The elderly lady behind the counter says, "Here are your tickets. You must go upstairs now and when you hear the bell, you must come down and begin the tour. No one is allowed into the Clock Museum without a tour guide."

Upstairs in this large old brick house is a museum commemorating the Czech composer Antonin Dvorak, who spent the summer here with his family in 1893. He had been away from Czechoslovakia for a year working as director of the New York Conservatory of Music and was homesick for his countrymen. A friend told him about the Czech village of Spillville, Iowa and this house, which he could rent.

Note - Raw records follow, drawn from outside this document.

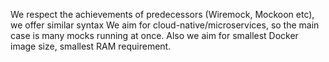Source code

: 
We respect the achievements of predecessors (Wiremock, Mockoon etc), we offer similar syntax
We aim for cloud-native/microservices, so the main case is many mocks running at once. Also we aim for smallest Docker image size, smallest RAM requirement.
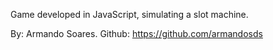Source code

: Game developed in JavaScript, simulating a slot machine.

By: Armando Soares.
Github: https://github.com/armandosds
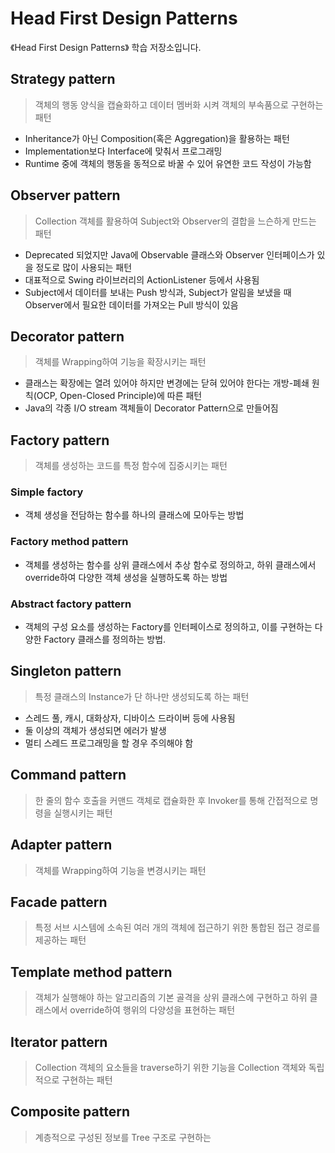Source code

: # Head First Design Patterns

《Head First Design Patterns》 학습 저장소입니다.

## Strategy pattern

> 객체의 행동 양식을 캡슐화하고 데이터 멤버화 시켜 객체의 부속품으로 구현하는 패턴

- Inheritance가 아닌 Composition(혹은 Aggregation)을 활용하는 패턴
- Implementation보다 Interface에 맞춰서 프로그래밍
- Runtime 중에 객체의 행동을 동적으로 바꿀 수 있어 유연한 코드 작성이 가능함

## Observer pattern

> Collection 객체를 활용하여 Subject와 Observer의 결합을 느슨하게 만드는 패턴

- Deprecated 되었지만 Java에 Observable 클래스와 Observer 인터페이스가 있을 정도로 많이 사용되는 패턴
- 대표적으로 Swing 라이브러리의 ActionListener 등에서 사용됨
- Subject에서 데이터를 보내는 Push 방식과, Subject가 알림을 보냈을 때 Observer에서 필요한 데이터를 가져오는 Pull 방식이 있음

## Decorator pattern

> 객체를 Wrapping하여 기능을 확장시키는 패턴

- 클래스는 확장에는 열려 있어야 하지만 변경에는 닫혀 있어야 한다는 개방-폐쇄 원칙(OCP, Open-Closed Principle)에 따른 패턴
- Java의 각종 I/O stream 객체들이 Decorator Pattern으로 만들어짐

## Factory pattern

> 객체를 생성하는 코드를 특정 함수에 집중시키는 패턴

### Simple factory

- 객체 생성을 전담하는 함수를 하나의 클래스에 모아두는 방법

### Factory method pattern

- 객체를 생성하는 함수를 상위 클래스에서 추상 함수로 정의하고, 하위 클래스에서 override하여 다양한 객체 생성을 실행하도록 하는 방법

### Abstract factory pattern

- 객체의 구성 요소를 생성하는 Factory를 인터페이스로 정의하고, 이를 구현하는 다양한 Factory 클래스를 정의하는 방법.

## Singleton pattern

> 특정 클래스의 Instance가 단 하나만 생성되도록 하는 패턴

- 스레드 풀, 캐시, 대화상자, 디바이스 드라이버 등에 사용됨
- 둘 이상의 객체가 생성되면 에러가 발생
- 멀티 스레드 프로그래밍을 할 경우 주의해야 함

## Command pattern

> 한 줄의 함수 호출을 커맨드 객체로 캡슐화한 후 Invoker를 통해 간접적으로 명령을 실행시키는 패턴

## Adapter pattern

> 객체를 Wrapping하여 기능을 변경시키는 패턴

## Facade pattern

> 특정 서브 시스템에 소속된 여러 개의 객체에 접근하기 위한 통합된 접근 경로를 제공하는 패턴

## Template method pattern

> 객체가 실행해야 하는 알고리즘의 기본 골격을 상위 클래스에 구현하고 하위 클래스에서 override하여 행위의 다양성을 표현하는 패턴

## Iterator pattern

> Collection 객체의 요소들을 traverse하기 위한 기능을 Collection 객체와 독립적으로 구현하는 패턴

## Composite pattern

> 계층적으로 구성된 정보를 Tree 구조로 구현하는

Spillville is about 35 miles southwest of Mabel. Joseph Spielman, a German immigrant, founded it as Spielville in 1854. Today, the town is smaller than it once was. It has only one restaurant/bar, a biker hangout, where my husband and I have just had cheeseburgers, tater-tots and beer. It has one small grocery store and a public square with a bandstand built in honor of World War II veterans. St. Wenceslaus Church, built in 1860, towers over the town. Dvorak played the pipe organ in this church every day at Mass during his stay in Spillville.

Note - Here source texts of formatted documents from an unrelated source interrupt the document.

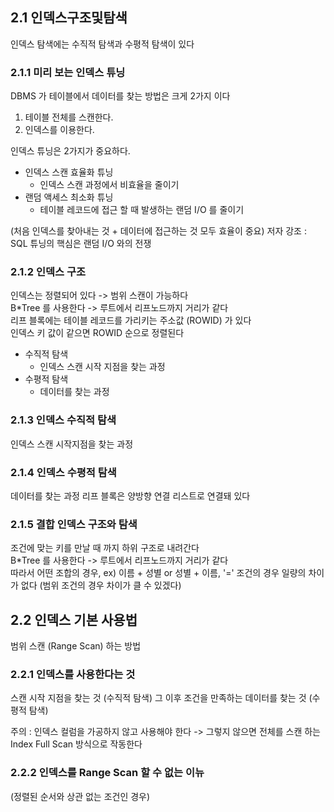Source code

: ## 2.1 인덱스구조및탐색

인덱스 탐색에는 수직적 탐색과 수평적 탐색이 있다

### 2.1.1 미리 보는 인덱스 튜닝

DBMS 가 테이블에서 데이터를 찾는 방법은 크게 2가지 이다
1) 테이블 전체를 스캔한다.
2) 인덱스를 이용한다.

인덱스 튜닝은 2가지가 중요하다.
* 인덱스 스캔 효율화 튜닝
    * 인덱스 스캔 과정에서 비효율을 줄이기
* 랜덤 액세스 최소화 튜닝
    * 테이블 레코드에 접근 할 때 발생하는 랜덤 I/O 를 줄이기

(처음 인덱스를 찾아내는 것 + 데이터에 접근하는 것 모두 효율이 중요)
저자 강조 : SQL 튜닝의 핵심은 랜덤 I/O 와의 전쟁

### 2.1.2 인덱스 구조  

인덱스는 정렬되어 있다 -> 범위 스캔이 가능하다  
B\*Tree 를 사용한다 -> 루트에서 리프노드까지 거리가 같다  
리프 블록에는 테이블 레코드를 가리키는 주소값 (ROWID) 가 있다  
인덱스 키 값이 같으면 ROWID 순으로 정렬된다

* 수직적 탐색
    * 인덱스 스캔 시작 지점을 찾는 과정
* 수평적 탐색
    * 데이터를 찾는 과정
    
### 2.1.3 인덱스 수직적 탐색  
인덱스 스캔 시작지점을 찾는 과정

### 2.1.4 인덱스 수평적 탐색  
데이터를 찾는 과정
리프 블록은 양방향 연결 리스트로 연결돼 있다

### 2.1.5 결합 인덱스 구조와 탐색  
조건에 맞는 키를 만날 때 까지 하위 구조로 내려간다  
B\*Tree 를 사용한다 -> 루트에서 리프노드까지 거리가 같다  
따라서 어떤 조합의 경우, ex) 이름 + 성별 or 성별 + 이름, '=' 조건의 경우 일량의 차이가 없다
(범위 조건의 경우 차이가 클 수 있겠다)

## 2.2 인덱스 기본 사용법

범위 스캔 (Range Scan) 하는 방법

### 2.2.1 인덱스를 사용한다는 것

스캔 시작 지점을 찾는 것 (수직적 탐색)
그 이후 조건을 만족하는 데이터를 찾는 것 (수평적 탐색)

주의 : 인덱스 컬럼을 가공하지 않고 사용해야 한다
   -> 그렇지 않으면 전체를 스캔 하는 Index Full Scan 방식으로 작동한다
   
   
### 2.2.2 인덱스를 Range Scan 할 수 없는 이뉴

(정렬된 순서와 상관 없는 조건인 경우)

Most mornings, Dvorak, a nature lover, rose before dawn and walked along the Turkey River on the east edge of town where he watched and listened to the birds. As he walked, he jotted down musical notes on his shirt cuffs. He incorporated the song of a scarlet tanager into music he wrote here and also used some of the music he heard at a nearby Indian encampment. While in Spillville, he found the inspiration for "Humoresque," did final work on his "New World Symphony," wrote his "American Quartet" and one quintet.

Before Dvorak's arrival, the town, which had a small orchestra, was already musically inclined. In 1893, using the manuscript score, three of the town's musicians and Dvorak, played the premier performance of the "American Quartet."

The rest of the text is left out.